For all these reasons, IMW North‘s new exhibition – Wyndham Lewis: Life, Art, War – has caused quite a stir. Drawing upon collections from around the world, the show presents the country’s largest Wyndham Lewis retrospective to date, and makes a strong case for revisiting this relatively side-lined character. Those already versed in the artist’s unpalatable reputation, leave with a far more nuanced, complicated view of the man. His arrogant public persona is explored alongside the suggestion of a more troubled, anxious inner life; while the sheer extent of his originality is made clear by the range and diversity of works on display. What triumphs above all else is a spirit of defiance; an inherent need to ‘blast’ away orthodoxy and defy convention in whatever form.

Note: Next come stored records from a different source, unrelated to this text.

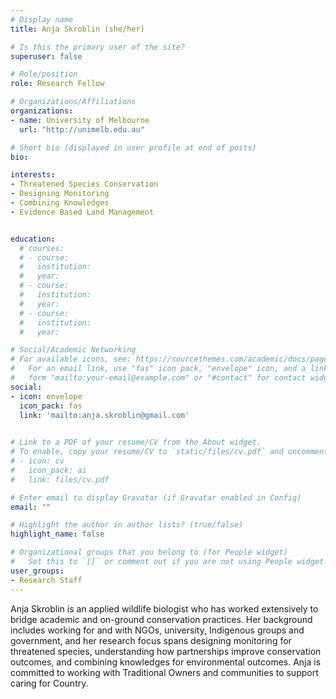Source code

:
 ```yaml
---
# Display name
title: Anja Skroblin (she/her)

# Is this the primary user of the site?
superuser: false

# Role/position
role: Research Fellow

# Organizations/Affiliations
organizations:
- name: University of Melbourne
  url: "http://unimelb.edu.au"

# Short bio (displayed in user profile at end of posts)
bio: 

interests:
- Threatened Species Conservation
- Designing Monitoring
- Combining Knowledges
- Evidence Based Land Management


education:
  # courses:
  # - course:
  #   institution:
  #   year:
  # - course:
  #   institution:
  #   year:
  # - course:
  #   institution:
  #   year:

# Social/Academic Networking
# For available icons, see: https://sourcethemes.com/academic/docs/page-builder/#icons
#   For an email link, use "fas" icon pack, "envelope" icon, and a link in the
#   form "mailto:your-email@example.com" or "#contact" for contact widget.
social:
- icon: envelope
  icon_pack: fas
  link: 'mailto:anja.skroblin@gmail.com'

  
# Link to a PDF of your resume/CV from the About widget.
# To enable, copy your resume/CV to `static/files/cv.pdf` and uncomment the lines below.
# - icon: cv
#   icon_pack: ai
#   link: files/cv.pdf

# Enter email to display Gravatar (if Gravatar enabled in Config)
email: ""

# Highlight the author in author lists? (true/false)
highlight_name: false

# Organizational groups that you belong to (for People widget)
#   Set this to `[]` or comment out if you are not using People widget.
user_groups:
- Research Staff
---
```


Anja Skroblin is an applied wildlife biologist who has worked extensively to bridge academic and on-ground conservation practices. Her background includes working for and with NGOs, university, Indigenous groups and government, and her research focus spans designing monitoring for threatened species, understanding how partnerships improve conservation outcomes, and combining knowledges for environmental outcomes. Anja is committed to working with Traditional Owners and communities to support caring for Country. 
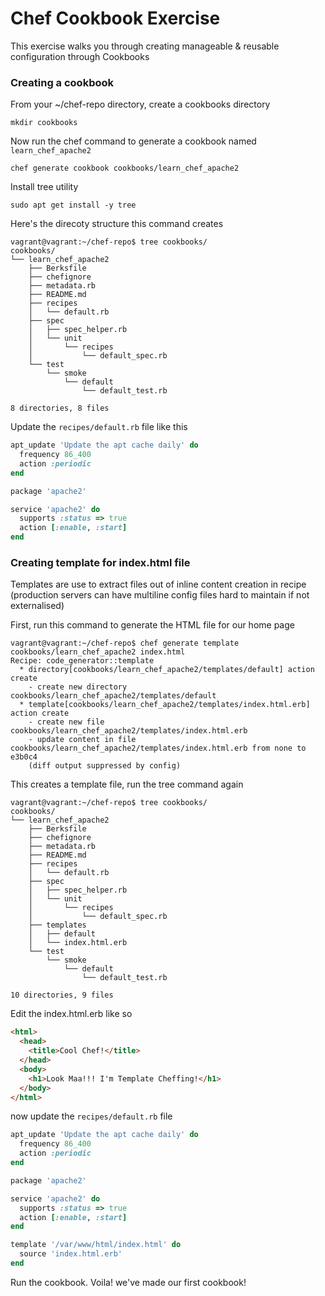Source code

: # Chef Cookbook Exercise

This exercise walks you through creating manageable & reusable configuration through Cookbooks

### Creating a cookbook

From your ~/chef-repo directory, create a cookbooks directory

```
mkdir cookbooks
```

Now run the chef command to generate a cookbook named ```learn_chef_apache2```

```
chef generate cookbook cookbooks/learn_chef_apache2
```

Install tree utility

```
sudo apt get install -y tree
```

Here's the direcoty structure this command creates 

```
vagrant@vagrant:~/chef-repo$ tree cookbooks/
cookbooks/
└── learn_chef_apache2
    ├── Berksfile
    ├── chefignore
    ├── metadata.rb
    ├── README.md
    ├── recipes
    │   └── default.rb
    ├── spec
    │   ├── spec_helper.rb
    │   └── unit
    │       └── recipes
    │           └── default_spec.rb
    └── test
        └── smoke
            └── default
                └── default_test.rb

8 directories, 8 files
```

Update the ```recipes/default.rb``` file like this 

```ruby
apt_update 'Update the apt cache daily' do
  frequency 86_400
  action :periodic
end

package 'apache2'

service 'apache2' do
  supports :status => true
  action [:enable, :start]
end

```

### Creating template for index.html file

Templates are use to extract files out of inline content creation in recipe (production servers can have multiline config files hard to maintain if not externalised)

First, run this command to generate the HTML file for our home page

```
vagrant@vagrant:~/chef-repo$ chef generate template cookbooks/learn_chef_apache2 index.html
Recipe: code_generator::template
  * directory[cookbooks/learn_chef_apache2/templates/default] action create
    - create new directory cookbooks/learn_chef_apache2/templates/default
  * template[cookbooks/learn_chef_apache2/templates/index.html.erb] action create
    - create new file cookbooks/learn_chef_apache2/templates/index.html.erb
    - update content in file cookbooks/learn_chef_apache2/templates/index.html.erb from none to e3b0c4
    (diff output suppressed by config)
```

This creates a template file, run the tree command again

```
vagrant@vagrant:~/chef-repo$ tree cookbooks/
cookbooks/
└── learn_chef_apache2
    ├── Berksfile
    ├── chefignore
    ├── metadata.rb
    ├── README.md
    ├── recipes
    │   └── default.rb
    ├── spec
    │   ├── spec_helper.rb
    │   └── unit
    │       └── recipes
    │           └── default_spec.rb
    ├── templates
    │   ├── default
    │   └── index.html.erb
    └── test
        └── smoke
            └── default
                └── default_test.rb

10 directories, 9 files
```

Edit the index.html.erb like so

```html
<html>
  <head>
    <title>Cool Chef!</title>
  </head>  
  <body>
    <h1>Look Maa!!! I'm Template Cheffing!</h1>
  </body>
</html>
```

now update the ```recipes/default.rb``` file

```ruby
apt_update 'Update the apt cache daily' do
  frequency 86_400
  action :periodic
end

package 'apache2'

service 'apache2' do
  supports :status => true
  action [:enable, :start]
end

template '/var/www/html/index.html' do
  source 'index.html.erb'
end
```

Run the cookbook. Voila! we've made our first cookbook!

A true rebel artist from the outset, Lewis was kicked out of the Slade School of Art in 1901 and enrolled himself in the ‘University of Life’. He spent his late teens and early 20s travelling throughout Europe, living a bohemian lifestyle and soaking up the various elements of Continental Modernism. Returning to London six years later, he was determined to shake-up the city’s rather conservative art scene and formed the Rebel Art Centre – a tearaway group from Roger Fry’s Omega Workshop. Out of this came Vorticism and the movement’s scandalous manifesto; BLAST (1914), boldly denouncing Edwardian Britain and all it stood for.
Perhaps surprisingly (given his controversial, antagonistic approach), Lewis was made an Official War Artist when WWI broke out. The show includes A Battery Shelled (1919); the artist’s monumental canvas reflecting on the tragic absurdity of the human condition during conflict; and several smaller, private drawings capturing his time on the frontline. We then move into Lewis’ ‘underground’ period of reflection and reinvention. Original copies of The Apes of God (1930), his satirical novel on London’s literary and artistic circles, appear alongside his highly-controversial book, Hitler (1931), which presented the Nazi leader as “a man of peace” (a view Lewis later firmly revoked after visiting Germany in 1937). During this time, Lewis was also blighted by poverty and ill health, forcing him to seek financial patronage through portraiture. Walter Sickert described him as “the greatest portraitist of this, or any other time,” and several of his most famous depictions, of people including T.S. Eliot, Ezra Pound and Edith Sitwell, feature.
The exhibition comes to a dramatic end, however, with Inferno (1937) – Lewis’ terrifying premonition of the horrors of WWII that were to come. Stood before the towering piece, visitors are firmly reminded that Lewis’ life encompassed the most violent and chaotic period in human history; from the WWI to the nuclear age. The impact this had upon his art is strongly felt throughout the show, and even mirrored in the building that contains it. Designed by the world-renowned architect Daniel Libeskind, the IWM North’s angular, rather Vorticist-like shape is based on an imagined globe broken into shards and fragments by war. Does the exhibition speak to the landscape of today, as we seem to be entering yet another age of global upheaval and conflict? It’s a chilling thought.